Prompt. Go through the records below and copy out every line holding "Contains".

Records provided.
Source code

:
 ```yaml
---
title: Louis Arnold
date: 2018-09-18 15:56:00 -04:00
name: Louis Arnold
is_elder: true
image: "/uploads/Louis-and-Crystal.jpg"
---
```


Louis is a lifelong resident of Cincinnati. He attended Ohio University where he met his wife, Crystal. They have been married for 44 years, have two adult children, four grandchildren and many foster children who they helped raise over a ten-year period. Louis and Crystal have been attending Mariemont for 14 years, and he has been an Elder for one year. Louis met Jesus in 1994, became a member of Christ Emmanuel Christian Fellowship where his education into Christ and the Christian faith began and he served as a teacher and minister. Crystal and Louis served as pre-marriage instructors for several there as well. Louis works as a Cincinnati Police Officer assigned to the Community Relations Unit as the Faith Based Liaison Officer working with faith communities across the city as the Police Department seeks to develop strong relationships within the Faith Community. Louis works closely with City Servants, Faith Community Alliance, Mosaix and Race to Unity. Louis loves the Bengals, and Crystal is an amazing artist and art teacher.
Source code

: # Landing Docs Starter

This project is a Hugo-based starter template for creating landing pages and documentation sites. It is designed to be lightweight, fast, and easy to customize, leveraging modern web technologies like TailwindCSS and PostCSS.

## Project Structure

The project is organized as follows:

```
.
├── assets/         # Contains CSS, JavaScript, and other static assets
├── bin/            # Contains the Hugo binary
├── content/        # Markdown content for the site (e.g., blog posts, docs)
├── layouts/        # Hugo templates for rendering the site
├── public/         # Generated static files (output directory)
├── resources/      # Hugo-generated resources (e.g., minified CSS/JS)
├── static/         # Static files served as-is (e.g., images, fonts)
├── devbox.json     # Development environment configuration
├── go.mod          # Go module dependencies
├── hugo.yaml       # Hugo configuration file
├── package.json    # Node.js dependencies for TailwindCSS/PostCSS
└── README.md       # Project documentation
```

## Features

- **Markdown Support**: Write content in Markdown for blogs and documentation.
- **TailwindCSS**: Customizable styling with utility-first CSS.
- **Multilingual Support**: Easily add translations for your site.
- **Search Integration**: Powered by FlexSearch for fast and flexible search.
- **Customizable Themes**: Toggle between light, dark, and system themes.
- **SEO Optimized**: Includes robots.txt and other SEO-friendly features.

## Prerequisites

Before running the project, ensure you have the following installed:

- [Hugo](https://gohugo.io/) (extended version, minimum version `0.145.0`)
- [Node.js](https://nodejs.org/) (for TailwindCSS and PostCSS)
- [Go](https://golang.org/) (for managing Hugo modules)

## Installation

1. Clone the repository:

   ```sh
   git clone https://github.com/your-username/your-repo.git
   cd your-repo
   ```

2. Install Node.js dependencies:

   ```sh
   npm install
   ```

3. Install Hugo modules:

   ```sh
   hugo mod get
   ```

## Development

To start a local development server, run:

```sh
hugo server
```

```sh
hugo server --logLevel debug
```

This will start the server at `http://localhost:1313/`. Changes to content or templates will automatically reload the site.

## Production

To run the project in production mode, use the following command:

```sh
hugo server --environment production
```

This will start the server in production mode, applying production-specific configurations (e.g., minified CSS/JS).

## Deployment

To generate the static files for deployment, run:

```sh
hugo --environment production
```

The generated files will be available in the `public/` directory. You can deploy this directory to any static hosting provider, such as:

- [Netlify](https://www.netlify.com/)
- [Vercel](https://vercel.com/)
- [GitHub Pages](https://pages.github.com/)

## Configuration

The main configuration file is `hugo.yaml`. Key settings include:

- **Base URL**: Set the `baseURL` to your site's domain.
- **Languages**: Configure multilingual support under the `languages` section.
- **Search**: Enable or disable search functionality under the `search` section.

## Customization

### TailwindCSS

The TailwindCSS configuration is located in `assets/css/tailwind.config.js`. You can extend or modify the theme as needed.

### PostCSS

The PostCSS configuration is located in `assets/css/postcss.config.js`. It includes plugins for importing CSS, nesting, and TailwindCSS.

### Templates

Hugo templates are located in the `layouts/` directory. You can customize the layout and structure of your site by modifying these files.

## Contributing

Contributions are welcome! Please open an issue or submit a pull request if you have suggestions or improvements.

Reply.
├── assets/         # Contains CSS, JavaScript, and other static assets
├── bin/            # Contains the Hugo binary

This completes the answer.